July 12, 2011 |  5:29 pm


In another sign that the Lakers' 2010-2011 season was a sour one: the team has only one ESPY-related nomination.

Usually this honor - the Best NBA player - goes to Kobe Bryant. But with him battling various knee injuries and the Lakers falling in a four-game sweep in the Western Conference semifinals against the Dallas Mavericks, it's likely Dallas forward Dirk Nowitzki will take that honor instead. But even if the Lakers' failure to win a championship in 2011 leaves plenty of Lakers fans sour, there were at least a few good moments worth of an ESPY-like honor, even if it takes a little bit of digging.

Best NBA player

Kobe Bryant - This is pretty obvious even if Bryant only warranted a B+ average in his performance as he constantly weighed how to manage his numerous injuries, ranging from his right knee, left ankle and right index finger. 

There's no argument that Bryant's play isn't as dominant as it once was. Bryant's regular-season averages of 25.3 points in 33.9 minutes per game marked his lowest statistical output since the 2003-04 season. His playoff averages of 22.9 points in 35.4 minutes marked his lowest mark since the 1999-2000 season.

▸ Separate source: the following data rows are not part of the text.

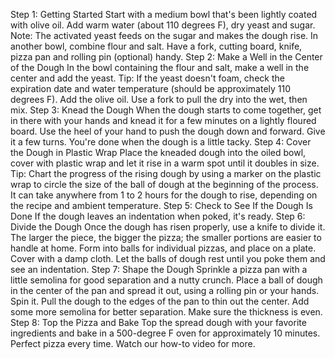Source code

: Step 1: Getting Started
Start with a medium bowl that's been lightly coated with olive oil. Add warm water (about 110 degrees F), dry yeast and sugar. Note: The activated yeast feeds on the sugar and makes the dough rise. In another bowl, combine flour and salt. Have a fork, cutting board, knife, pizza pan and rolling pin (optional) handy.
Step 2: Make a Well in the Center of the Dough
In the bowl containing the flour and salt, make a well in the center and add the yeast. Tip: If the yeast doesn't foam, check the expiration date and water temperature (should be approximately 110 degrees F). Add the olive oil. Use a fork to pull the dry into the wet, then mix.
Step 3: Knead the Dough
When the dough starts to come together, get in there with your hands and knead it for a few minutes on a lightly floured board. Use the heel of your hand to push the dough down and forward. Give it a few turns. You're done when the dough is a little tacky.
Step 4: Cover the Dough in Plastic Wrap
Place the kneaded dough into the oiled bowl, cover with plastic wrap and let it rise in a warm spot until it doubles in size. Tip: Chart the progress of the rising dough by using a marker on the plastic wrap to circle the size of the ball of dough at the beginning of the process. It can take anywhere from 1 to 2 hours for the dough to rise, depending on the recipe and ambient temperature.
Step 5: Check to See If the Dough Is Done
If the dough leaves an indentation when poked, it's ready.
Step 6: Divide the Dough
Once the dough has risen properly, use a knife to divide it. The larger the piece, the bigger the pizza; the smaller portions are easier to handle at home. Form into balls for individual pizzas, and place on a plate. Cover with a damp cloth. Let the balls of dough rest until you poke them and see an indentation.
Step 7: Shape the Dough
Sprinkle a pizza pan with a little semolina for good separation and a nutty crunch. Place a ball of dough in the center of the pan and spread it out, using a rolling pin or your hands. Spin it. Pull the dough to the edges of the pan to thin out the center. Add some more semolina for better separation. Make sure the thickness is even.
Step 8: Top the Pizza and Bake
Top the spread dough with your favorite ingredients and bake in a 500-degree F oven for approximately 10 minutes. Perfect pizza every time. Watch our how-to video for more.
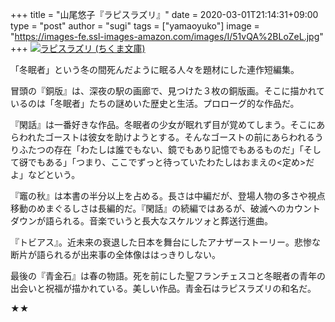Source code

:+++
title = "山尾悠子『ラピスラズリ』"
date = 2020-03-01T21:14:31+09:00
type = "post"
author = "sugi"
tags = ["yamaoyuko"]
image = "https://images-fe.ssl-images-amazon.com/images/I/51vQA%2BLoZeL.jpg"
+++
<a href="http://www.amazon.co.jp/exec/obidos/ASIN/4480429018/chezsugi-22/ref=nosim/" name="amazletlink" target="_blank"><img src="https://images-fe.ssl-images-amazon.com/images/I/51vQA%2BLoZeL.jpg" alt="ラピスラズリ (ちくま文庫)" class="alignleft" /></a>

「冬眠者」という冬の間死んだように眠る人々を題材にした連作短編集。

冒頭の『銅版』は、深夜の駅の画廊で、見つけた３枚の銅版画。そこに描かれているのは「冬眠者」たちの謎めいた歴史と生活。プロローグ的な作品だ。

『閑話』は一番好きな作品。冬眠者の少女が眠れず目が覚めてしまう。そこにあらわれたゴーストは彼女を助けようとする。そんなゴーストの前にあらわれるうりふたつの存在「わたしは誰でもない、鏡でもあり記憶でもあるものだ」「そして谺でもある」「つまり、ここでずっと待っていたわたしはおまえの<定め>だよ」などという。

『竈の秋』は本書の半分以上を占める。長さは中編だが、登場人物の多さや視点移動のめまぐるしさは長編的だ。『閑話』の続編ではあるが、破滅へのカウントダウンが語られる。音楽でいうと長大なスケルツォと葬送行進曲。

『トビアス』。近未来の衰退した日本を舞台にしたアナザーストーリー。悲惨な断片が語られるが出来事の全体像ははっきりしない。

最後の『青金石』は春の物語。死を前にした聖フランチェスコと冬眠者の青年の出会いと祝福が描かれている。美しい作品。青金石はラピスラズリの和名だ。

★★
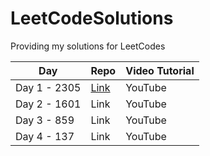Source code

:# LeetCodeSolutions
Providing my solutions for LeetCodes


| Day | Repo | Video Tutorial |
| --- | --- | --- |
| Day 1 - 2305 | [Link]([https://pages.github.com/](https://github.com/atenbensel/LeetCodeSolutions/blob/main/python/2305_FairDistributionOfCookies.py)) | YouTube |
| Day 2 - 1601 | Link | YouTube |
| Day 3 - 859 | Link | YouTube |
| Day 4 - 137 | Link | YouTube |
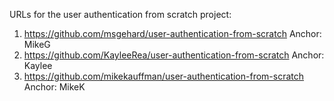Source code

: URLs for the user authentication from scratch project:

1. https://github.com/msgehard/user-authentication-from-scratch Anchor: MikeG
2. https://github.com/KayleeRea/user-authentication-from-scratch Anchor: Kaylee
3. https://github.com/mikekauffman/user-authentication-from-scratch Anchor: MikeK
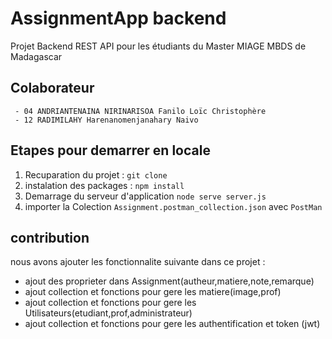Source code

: # AssignmentApp backend

Projet Backend REST API pour les étudiants du Master MIAGE MBDS de Madagascar

## Colaborateur

     - 04 ANDRIANTENAINA NIRINARISOA Fanilo Loïc Christophère
     - 12 RADIMILAHY Harenanomenjanahary Naivo

## Etapes pour demarrer en locale

1. Recuparation du projet : `git clone`
2. instalation des packages : `npm install`
3. Demarrage du serveur d'application `node serve server.js`
4. importer la Colection `Assignment.postman_collection.json` avec `PostMan`

## contribution

nous avons ajouter les fonctionnalite suivante dans ce projet :

* ajout des proprieter dans Assignment(autheur,matiere,note,remarque)
* ajout collection et fonctions pour gere les matiere(image,prof)
* ajout collection et fonctions pour gere les Utilisateurs(etudiant,prof,administrateur)
* ajout collection et fonctions pour gere les authentification et token (jwt)
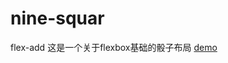 # nine-squar
 flex-add
这是一个关于flexbox基础的骰子布局
 [demo](https://xhfkindergarten.github.io/nine-squar/demo.html) 
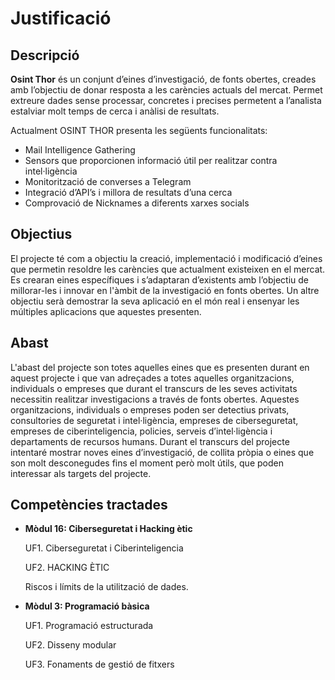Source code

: # Justificació
## Descripció

**Osint Thor** és un conjunt d’eines d’investigació, de fonts obertes, creades amb l’objectiu de donar resposta a les carències actuals del mercat. Permet extreure dades sense processar, concretes i precises permetent a l’analista estalviar molt temps de cerca i anàlisi de resultats. 

Actualment OSINT THOR presenta les següents funcionalitats:
- Mail Intelligence Gathering
- Sensors que proporcionen informació útil per realitzar contra intel·ligència
- Monitorització de converses a Telegram
- Integració d’API’s i millora de resultats d’una cerca
- Comprovació de Nicknames a diferents xarxes socials

## Objectius

El projecte té com a objectiu la creació, implementació i modificació d’eines que permetin resoldre les carències que actualment existeixen en el mercat. Es crearan eines específiques i s’adaptaran d’existents amb l’objectiu de millorar-les i innovar en l'àmbit de la investigació en fonts obertes. Un altre objectiu serà demostrar la seva aplicació en el món real i ensenyar les múltiples aplicacions que aquestes presenten. 

## Abast

L'abast del projecte son totes aquelles eines que es presenten durant en aquest projecte i que van adreçades a totes aquelles organitzacions, individuals o empreses que durant el transcurs de les seves activitats necessitin realitzar investigacions a través de fonts obertes. Aquestes organitzacions, individuals o empreses poden ser detectius privats, consultories de seguretat i intel·ligència, empreses de ciberseguretat, empreses de ciberinteligencia, policies, serveis d’intel·ligència i departaments de recursos humans. Durant el transcurs del projecte intentaré mostrar noves eines d’investigació, de collita pròpia o eines que son molt desconegudes fins el moment però molt útils, que poden interessar als targets del projecte.

## Competències tractades

+ **Mòdul 16: Ciberseguretat i Hacking ètic**

     UF1. Ciberseguretat i Ciberinteligencia
     
     UF2. HACKING ÈTIC
     
     Riscos i límits de la utilització de dades.
 
 + **Mòdul 3: Programació bàsica**

     UF1. Programació estructurada
      
     UF2. Disseny modular
      
     UF3. Fonaments de gestió de fitxers
      
         
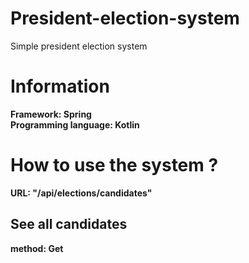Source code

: # President-election-system
Simple president election system

# Information
**Framework: Spring**  
**Programming language: Kotlin**  

# How to use the system ? 
**URL: "/api/elections/candidates"**

## See all candidates

**method: Get**


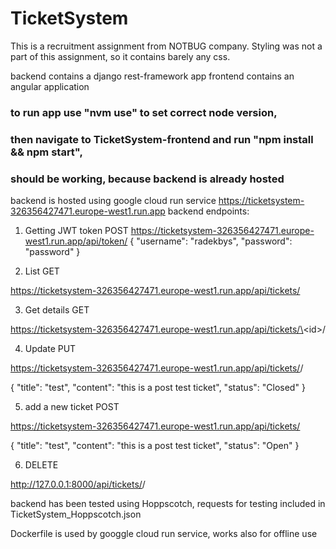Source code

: # TicketSystem
This is a recruitment assignment from NOTBUG company. Styling was not a part of this assignment, so it contains barely any css.

backend contains a django rest-framework app
frontend contains an angular application

### to run app use "nvm use" to set correct node version, 
### then navigate to TicketSystem-frontend and run "npm install && npm start", 
### should be working, because backend is already hosted

backend is hosted using google cloud run service https://ticketsystem-326356427471.europe-west1.run.app
backend endpoints:

1. Getting JWT token POST
https://ticketsystem-326356427471.europe-west1.run.app/api/token/ 
{
  "username": "radekbys",
  "password": "password"
}

2. List GET
   
https://ticketsystem-326356427471.europe-west1.run.app/api/tickets/

3. Get details GET
   
https://ticketsystem-326356427471.europe-west1.run.app/api/tickets/\<id\>/

4. Update PUT
   
https://ticketsystem-326356427471.europe-west1.run.app/api/tickets/<id>/

{
      "title": "test",
      "content": "this is a post test ticket",
      "status": "Closed"
}

5. add a new ticket POST
   
https://ticketsystem-326356427471.europe-west1.run.app/api/tickets/

{
  "title": "test",
  "content": "this is a post test ticket",
  "status": "Open"
}

6. DELETE
    
http://127.0.0.1:8000/api/tickets/<id>/


backend has been tested using Hoppscotch, requests for testing included in TicketSystem_Hoppscotch.json

Dockerfile is used by googgle cloud run service, works also for offline use
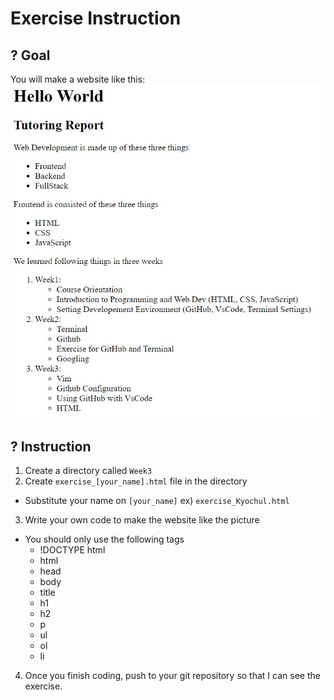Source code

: # Exercise Instruction

## ? Goal
You will make a website like this:
<img src="https://github.com/OfficerChul/webDev101/blob/main/Week_3/images/exercise.jpg?raw=true"/>

## ? Instruction

1. Create a directory called `Week3`
2. Create `exercise_[your_name].html` file in the directory
- Substitute your name on `[your_name]` ex) `exercise_Kyochul.html`
3. Write your own code to make the website like the picture
- You should only use the following tags
    - !DOCTYPE html
    - html
    - head
    - body
    - title
    - h1
    - h2
    - p
    - ul
    - ol
    - li

4. Once you finish coding, push to your git repository so that I can see the exercise.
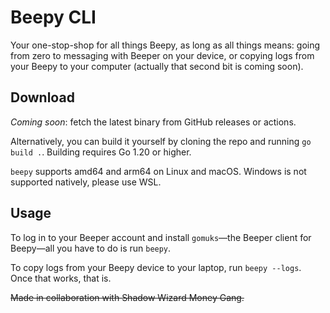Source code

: # Beepy CLI
Your one-stop-shop for all things Beepy, as long as all things means:
going from zero to messaging with Beeper on your device, or copying logs
from your Beepy to your computer (actually that second bit is coming
soon).

## Download
*Coming soon*: fetch the latest binary from GitHub releases or actions.

Alternatively, you can build it yourself by cloning the repo and running
`go build .`. Building requires Go 1.20 or higher.

`beepy` supports amd64 and arm64 on Linux and macOS. Windows is not
supported natively, please use WSL.

## Usage
To log in to your Beeper account and install `gomuks`—the Beeper client
for Beepy—all you have to do is run `beepy`.

To copy logs from your Beepy device to your laptop, run `beepy --logs`.
Once that works, that is.

~~Made in collaboration with Shadow Wizard Money Gang.~~
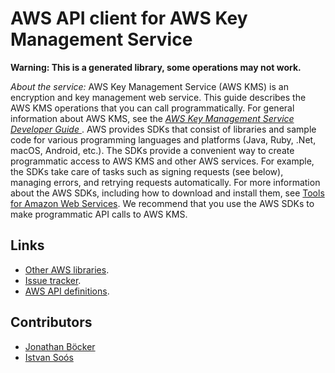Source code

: # AWS API client for AWS Key Management Service

**Warning: This is a generated library, some operations may not work.**

*About the service:*
AWS Key Management Service (AWS KMS) is an encryption and key management web
service. This guide describes the AWS KMS operations that you can call
programmatically. For general information about AWS KMS, see the <a
href="https://docs.aws.amazon.com/kms/latest/developerguide/"> <i>AWS Key
Management Service Developer Guide</i> </a>.
<note>
AWS provides SDKs that consist of libraries and sample code for various
programming languages and platforms (Java, Ruby, .Net, macOS, Android,
etc.). The SDKs provide a convenient way to create programmatic access to
AWS KMS and other AWS services. For example, the SDKs take care of tasks
such as signing requests (see below), managing errors, and retrying requests
automatically. For more information about the AWS SDKs, including how to
download and install them, see <a href="https://aws.amazon.com/tools/">Tools
for Amazon Web Services</a>.
</note>
We recommend that you use the AWS SDKs to make programmatic API calls to AWS
KMS.

## Links

- [Other AWS libraries](https://github.com/agilord/aws_client/tree/master/generated).
- [Issue tracker](https://github.com/agilord/aws_client/issues).
- [AWS API definitions](https://github.com/aws/aws-sdk-js/tree/master/apis).

## Contributors

- [Jonathan Böcker](https://github.com/Schwusch)
- [Istvan Soós](https://github.com/isoos)

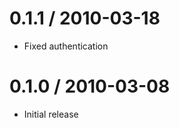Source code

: 0.1.1 / 2010-03-18
==================

  * Fixed authentication


0.1.0 / 2010-03-08
==================

  * Initial release
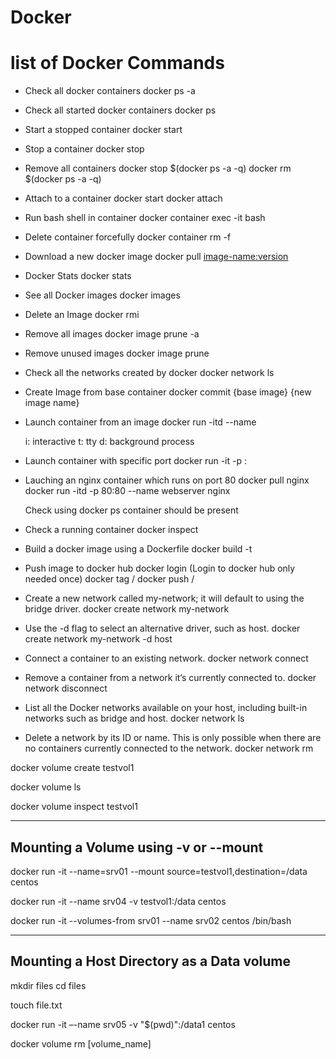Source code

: # Docker

# list of Docker Commands

 * Check all docker containers
   docker ps -a

 * Check all started docker containers
   docker ps

 * Start a stopped container
   docker start <container-name>

 * Stop a container
   docker stop <container-name>

 * Remove all containers
   docker stop $(docker ps -a -q)
   docker rm $(docker ps -a -q) 

 * Attach to a container
   docker start <container-name>
   docker attach <container-name>

 * Run bash shell in container
   docker container exec -it <container-name> bash
 
 * Delete container forcefully
   docker container rm -f <container-name>

 * Download a new docker image
   docker pull <image-name:version>

 * Docker Stats
   docker stats

 * See all Docker images
   docker images

 * Delete an Image
   docker rmi <image-name>
  
 * Remove all images
   docker image prune -a

 * Remove unused images
   docker image prune

 * Check all the networks created by docker
   docker network ls
 
 * Create Image from base container
   docker commit {base image} {new image name}



 * Launch container from an image
   docker run -itd --name <container-name>  <image-name>

   i: interactive
   t: tty
   d: background process

 * Launch container with specific port
   docker run -it -p <host-port>:<docker-port>  <image-name>
   
 * Lauching an nginx container which runs on port 80
   docker pull nginx
   docker run -itd -p 80:80  --name webserver  nginx

   Check using docker ps container should be present

 * Check a running container
   docker inspect <container-name>



 * Build a docker image using a Dockerfile
   docker build -t <image name you want to give>  <Dockerfile path>

 
 * Push image to docker hub
   docker login  (Login to docker hub only needed once)
   docker tag <localsystem image name>   <username>/<preferred image name>
   docker push <username>/<preferred image name>


 * Create a new network called my-network; it will default to using the bridge driver.
docker create network my-network 

 * Use the -d flag to select an alternative driver, such as host.
docker create network my-network -d host 

 * Connect a container to an existing network.
docker network connect <network> <container> 

 * Remove a container from a network it’s currently connected to.
docker network disconnect <network> <container> 

 * List all the Docker networks available on your host, including built-in networks such as bridge and host.
docker network ls 

 * Delete a network by its ID or name. This is only possible when there are no containers currently connected to the network.
docker network rm <network> 



docker volume create testvol1

docker volume ls

docker volume inspect testvol1

---------------------------------------
Mounting a Volume using -v or --mount
---------------------------------------
docker run -it --name=srv01 --mount source=testvol1,destination=/data centos

docker run -it --name srv04 -v testvol1:/data centos

docker run -it --volumes-from srv01 --name srv02 centos /bin/bash

---------------------------------------
Mounting a Host Directory as a Data volume 
---------------------------------------
mkdir files
cd files

touch file.txt

docker run -it –-name srv05 -v "$(pwd)":/data1 centos


docker volume rm [volume_name]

And his missed potential game winner in the series opener against Dallas preceded a 19 points per game average in the final three games. 

Even with those numbers, Bryant proved to be the team's best player, will still be relied on to close games and will still earn plaudits from opposing players and coaches as the league's best player.

Best Breakthrough Athlete

Andrew Bynum - He finally showed the full potential he has when he's healthy and here's the scary part: Bynum's only going to get better, assuming he avoids further injuries of course. But at least for one season, Bynum was able to avoid a major injury. His delayed off-season surgery and prolonged rehabilitation that caused him to miss the first 24 regular-season games divided plenty of Lakers fans. It's also indisputable that the Lakers couldn't absorb his absence, with Pau Gasol struggling to play heavier minutes despite resting for most of the summer. It's clear, however, that Bynum's long-term approach in making sure he completely healed his knee paid off. 

He came back within the Lakers' good graces by taking large ownership of the team's defense, which both empowered him to finish with a Western Conference leading 12.3 rebounds and 2.36 blocks per game after the All-Star break rebounds as well as avoid further injury because he stayed closer to the basket. His team-leading  9.6 rebounds and second-best 14.4 points per game in the postseason also suggested he's becoming more efficient offensively even if there's going to be plenty of tension in determining the Lakers' pecking order next season. 

Bynum soured some of that good will with a cheap forearm shove to Dallas guard J.J. Barea that earned him a five-game suspension and a $25,000 fine in addition to losing $677,272 in salary. But at least Bynum isn't missing games because of an injury. 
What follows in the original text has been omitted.